Вскоре после возвращения на родину Ландау опубликовал и статью об астрофизическом обосновании гипотезы Бора. В глазах нынешних физиков, это статья о теории остывающих сверхплотных звезд — белых карликов, а также предсказание гравитационного коллапса — неостановимого сжатия — звезды, если ее масса превышает критическую величину порядка полутора масс Солнца. Но сам Ландау тогда считал, что обосновал наличие в звездах «патологических» областей, требующих для своего описания ch– теории и рождающих излучение звезды «из ничего»:
Следуя красивой идее проф. Нильса Бора, можно думать, что излучение звезд обязано просто нарушению закона сохранения энергии, который, как впервые указал Бор, несправедлив в релятивистской квантовой теории, когда отказывают законы обычной квантовой механики (что доказывается экспериментами по непрерывному спектру электронов бета-распада и стало вероятным благодаря теоретическому рассмотрению [ссылка на статью Ландау — Пайерлса]). Мы ожидаем, что все это должно проявляться, когда плотность материи станет столь большой, что атомные ядра придут в тесный контакт, образовав одно гигантское ядро.
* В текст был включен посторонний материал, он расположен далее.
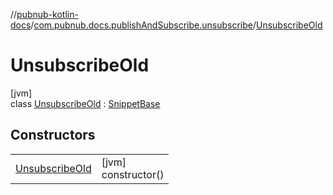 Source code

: //[pubnub-kotlin-docs](../../../index.md)/[com.pubnub.docs.publishAndSubscribe.unsubscribe](../index.md)/[UnsubscribeOld](index.md)

# UnsubscribeOld

[jvm]\
class [UnsubscribeOld](index.md) : [SnippetBase](../../com.pubnub.docs/-snippet-base/index.md)

## Constructors

| | |
|---|---|
| [UnsubscribeOld](-unsubscribe-old.md) | [jvm]<br>constructor() |
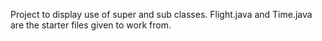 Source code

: Project to display use of super and sub classes. Flight.java and Time.java are the starter files given to work from.

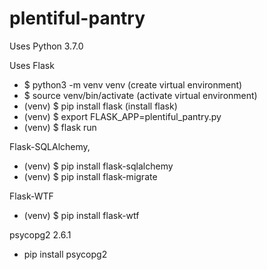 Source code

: # plentiful-pantry

Uses Python 3.7.0

Uses Flask
  - $ python3 -m venv venv (create virtual environment)
  - $ source venv/bin/activate (activate virtual environment)
  - (venv) $ pip install flask (install flask)
  - (venv) $ export FLASK_APP=plentiful_pantry.py
  - (venv) $ flask run

Flask-SQLAlchemy,
  - (venv) $ pip install flask-sqlalchemy
  - (venv) $ pip install flask-migrate

Flask-WTF
  - (venv) $ pip install flask-wtf

psycopg2 2.6.1
  - pip install psycopg2
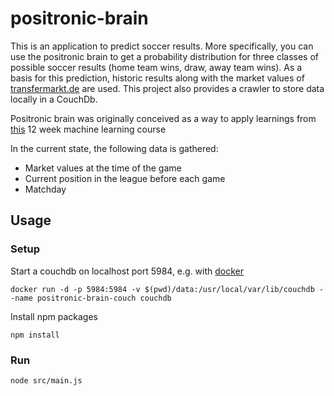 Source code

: # positronic-brain
This is an application to predict soccer results. More specifically, you can use the positronic brain to get a probability distribution for three classes of possible soccer results (home team wins, draw, away team wins). As a basis for this prediction, historic results along with the market values of [transfermarkt.de](http://www.transfermarkt.de) are used. This project also provides a crawler to store data locally in a CouchDb.

Positronic brain was originally conceived as a way to apply learnings from [this](https://www.coursera.org/learn/machine-learning/) 12 week machine learning course

In the current state, the following data is gathered:

- Market values at the time of the game
- Current position in the league before each game
- Matchday

## Usage

### Setup
Start a couchdb on localhost port 5984, e.g. with [docker](https://docker.com/)

`docker run -d -p 5984:5984 -v $(pwd)/data:/usr/local/var/lib/couchdb --name positronic-brain-couch couchdb`

Install npm packages

`npm install`

### Run
`node src/main.js`
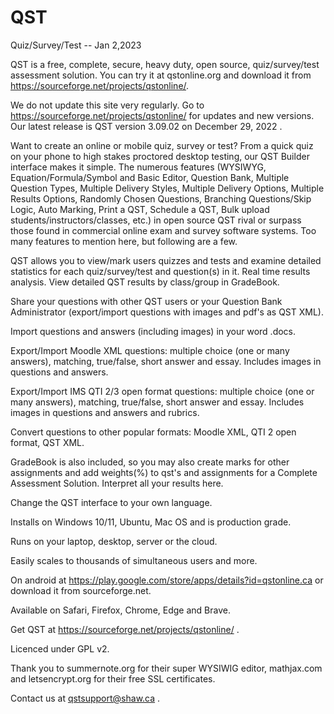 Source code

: # QST
Quiz/Survey/Test   --    Jan 2,2023

QST is a free, complete, secure, heavy duty, open source, quiz/survey/test assessment solution.
You can try it at qstonline.org and download it from https://sourceforge.net/projects/qstonline/. 

We do not update this site very regularly. Go to https://sourceforge.net/projects/qstonline/ for updates and new versions.
Our latest release is QST version 3.09.02 on December 29, 2022 .

Want to create an online or mobile quiz, survey or test? From a quick quiz on your phone to high stakes proctored desktop testing, our QST Builder interface makes it simple. 
The numerous features (WYSIWYG, Equation/Formula/Symbol and Basic Editor, Question Bank, Multiple Question Types, Multiple Delivery Styles, Multiple Delivery Options, Multiple Results Options, Randomly Chosen Questions, Branching Questions/Skip Logic, Auto Marking, Print a QST, Schedule a QST, Bulk upload students/instructors/classes, etc.) in open source QST rival or surpass those found in commercial online exam and survey software systems. Too many features to mention here, but following are a few.

QST allows you to view/mark users quizzes and tests and examine detailed statistics for each quiz/survey/test and question(s) in it. Real time results analysis. View detailed QST results by class/group in GradeBook.

Share your questions with other QST users or your Question Bank Administrator (export/import questions with images and pdf's as QST XML).

Import questions and answers (including images) in your word .docs.

Export/Import Moodle XML questions: multiple choice (one or many answers), matching, true/false, short answer and essay. Includes images in questions and answers.

Export/Import IMS QTI 2/3 open format questions: multiple choice (one or many answers), matching, true/false, short answer and essay. Includes images in questions and answers and rubrics.

Convert questions to other popular formats: Moodle XML, QTI 2 open format, QST XML.

GradeBook is also included, so you may also create marks for other assignments and add weights(%) to qst's and assignments for a Complete Assessment Solution. Interpret all your results here.

Change the QST interface to your own language.

Installs on Windows 10/11, Ubuntu, Mac OS and is production grade.

Runs on your laptop, desktop, server or the cloud.

Easily scales to thousands of simultaneous users and more.

On android at https://play.google.com/store/apps/details?id=qstonline.ca or download it from sourceforge.net.

Available on Safari, Firefox, Chrome, Edge and Brave.

Get QST at https://sourceforge.net/projects/qstonline/ .

Licenced under GPL v2.

Thank you to summernote.org for their super WYSIWIG editor, mathjax.com and letsencrypt.org for their free SSL certificates.

Contact us at qstsupport@shaw.ca .

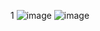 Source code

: 1
![image](https://user-images.githubusercontent.com/96529109/216808884-1eee434c-6f0f-4596-8d06-4b9c18f28d95.png)
![image](https://user-images.githubusercontent.com/96529109/216808980-8e50c26c-739c-4402-a252-e023d00fbac1.png)

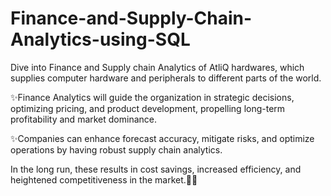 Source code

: # Finance-and-Supply-Chain-Analytics-using-SQL
Dive into Finance and Supply chain Analytics of AtliQ hardwares, which supplies computer hardware and peripherals to different parts of the world.

✨Finance Analytics will guide the organization in strategic decisions, optimizing pricing, and product development, propelling long-term profitability and market dominance. 

✨Companies can enhance forecast accuracy, mitigate risks, and optimize operations by having robust supply chain analytics.

In the long run, these results in cost savings, increased efficiency, and heightened competitiveness in the market.💪💪

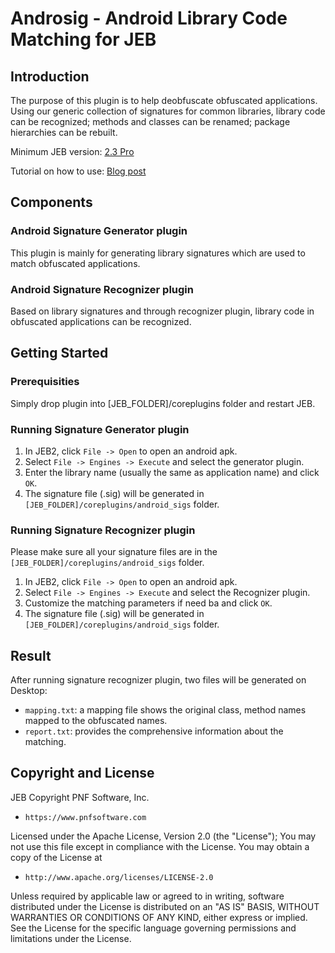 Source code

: # Androsig - Android Library Code Matching for JEB

## Introduction

The purpose of this plugin is to help deobfuscate obfuscated applications. Using our generic collection of signatures for common libraries, library code can be recognized; methods and classes can be renamed; package hierarchies can be rebuilt. 

Minimum JEB version: [2.3 Pro](https://www.pnfsoftware.com/jeb2/)

Tutorial on how to use: [Blog post](https://www.pnfsoftware.com/blog/jeb-library-code-matching-for-android/)

## Components

### Android Signature Generator plugin

This plugin is mainly for generating library signatures which are used to match obfuscated applications.

### Android Signature Recognizer plugin

Based on library signatures and through recognizer plugin, library code in obfuscated applications can be recognized.

## Getting Started

### Prerequisities

Simply drop plugin into [JEB_FOLDER]/coreplugins folder and restart JEB.

### Running Signature Generator plugin

1. In JEB2, click `File -> Open` to open an android apk.
2. Select `File -> Engines -> Execute` and select the generator plugin.
3. Enter the library name (usually the same as application name) and click `OK`.
4. The signature file (.sig) will be generated in `[JEB_FOLDER]/coreplugins/android_sigs` folder.

### Running Signature Recognizer plugin

Please make sure all your signature files are in the `[JEB_FOLDER]/coreplugins/android_sigs` folder.

1. In JEB2, click `File -> Open` to open an android apk.
2. Select `File -> Engines -> Execute` and select the Recognizer plugin.
3. Customize the matching parameters if need ba and click `OK`.
4. The signature file (.sig) will be generated in `[JEB_FOLDER]/coreplugins/android_sigs` folder.

## Result

After running signature recognizer plugin, two files will be generated on Desktop:

* `mapping.txt`: a mapping file shows the original class, method names mapped to the obfuscated names.
* `report.txt`: provides the comprehensive information about the matching.

## Copyright and License

JEB Copyright PNF Software, Inc.

*     https://www.pnfsoftware.com

Licensed under the Apache License, Version 2.0 (the "License");
You may not use this file except in compliance with the License.
You may obtain a copy of the License at

*     http://www.apache.org/licenses/LICENSE-2.0

Unless required by applicable law or agreed to in writing, software distributed under the License is distributed on an "AS IS" BASIS, WITHOUT WARRANTIES OR CONDITIONS OF ANY KIND, either express or implied. See the License for the specific language governing permissions and limitations under the License. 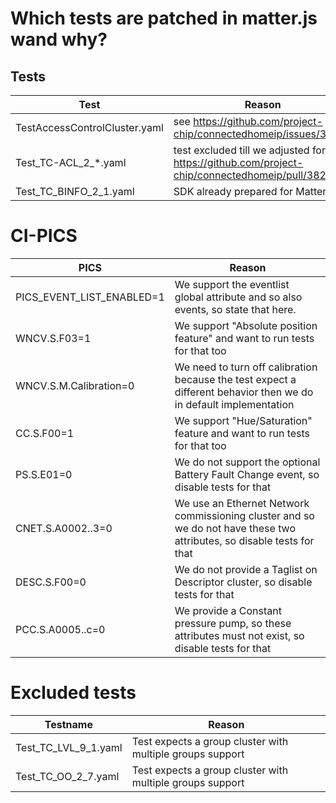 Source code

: # Which tests are patched in matter.js wand why?

## Tests

| Test                          | Reason                                                                                        |
|-------------------------------|-----------------------------------------------------------------------------------------------|
| TestAccessControlCluster.yaml | see https://github.com/project-chip/connectedhomeip/issues/33578                              |
| Test_TC-ACL_2_*.yaml          | test excluded till we adjusted for https://github.com/project-chip/connectedhomeip/pull/38263 |
| Test_TC_BINFO_2_1.yaml        | SDK already prepared for Matter 1.5                                                           |

# CI-PICS

| PICS                      | Reason                                                                                                                 |
|---------------------------|------------------------------------------------------------------------------------------------------------------------|
| PICS_EVENT_LIST_ENABLED=1 | We support the eventlist global attribute and so also events, so state that here.                                      |
| WNCV.S.F03=1              | We support "Absolute position feature" and want to run tests for that too                                              |
| WNCV.S.M.Calibration=0    | We need to turn off calibration because the test expect a different behavior then we do in default implementation      |
| CC.S.F00=1                | We support "Hue/Saturation" feature and want to run tests for that too                                                 |
| PS.S.E01=0                | We do not support the optional Battery Fault Change event, so disable tests for that                                   |
| CNET.S.A0002..3=0         | We use an Ethernet Network commissioning cluster and so we do not have these two attributes, so disable tests for that |
| DESC.S.F00=0              | We do not provide a Taglist on Descriptor cluster, so disable tests for that                                           |
| PCC.S.A0005..c=0          | We provide a Constant pressure pump, so these attributes must not exist, so disable tests for that                     |

# Excluded tests
| Testname             | Reason                                                                    |
|----------------------|---------------------------------------------------------------------------|
| Test_TC_LVL_9_1.yaml | Test expects a group cluster with multiple groups support                 |
| Test_TC_OO_2_7.yaml  | Test expects a group cluster with multiple groups support                 |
Бронштейн, также принимая идею Бора о несохранении энергии в ch– физике, внес ее и в космологию — в виде переменной космологической «константы» в уравнении гравитации. Так в 1933 году к микрофизике подключилась гравитация и… закрыла подрывную идею. Именно при обсуждении этой работы Ландау сообразил, что эта идея несовместима с теорией гравитации. В конце статьи Бронштейн добавил:
Ландау привлек мое внимание к тому факту, что выполнение гравитационных уравнений эйнштейновской теории для пустого пространства, окружающего материальное тело, несовместимо с несохранением массы этого тела.
Иными словами, как бы экзотична ни была физика «патологической» области звезды (или ядра), законы гравитации — в пустоте, вдали от всей экзотики — не допускают изменения массы-энергии.
Узнав об этой новости из письма Гамова, Бор ответил, что тем хуже для теории гравитации:
Я вполне согласен, что отказ от сохранения энергии принесет столь же серьезные последствия для эйнштейновской теории гравитации, как возможный отказ от сохранения заряда для теории Максвелла.
И тут же сообщил свою новость:
В течение этой осени [1933] нам с Розенфельдом удалось подтвердить полное соответствие основ квантовой электродинамики и измеримости электромагнитного поля. Надеюсь, некоторым утешением для Ландау и Пайерлса будет то, что глупости, которые они совершили в этом противоречивом вопросе, не хуже тех, в которых повинны все мы, включая Гейзенберга и Паули.
Нынешнему физику неловко за великого Бора, столь упорно покушавшегося на закон сохранения энергии, и за «детский» довод великого Ландау (ведь гравитация пренебрежима в микрофизике). Но неловкость превращается в сочувствие, когда узнаешь, что даже Паули, с самого начала защищавший сохранение энергии и для этого придумавший новую нейтральную частицу, говорил о важности гравитационного аргумента.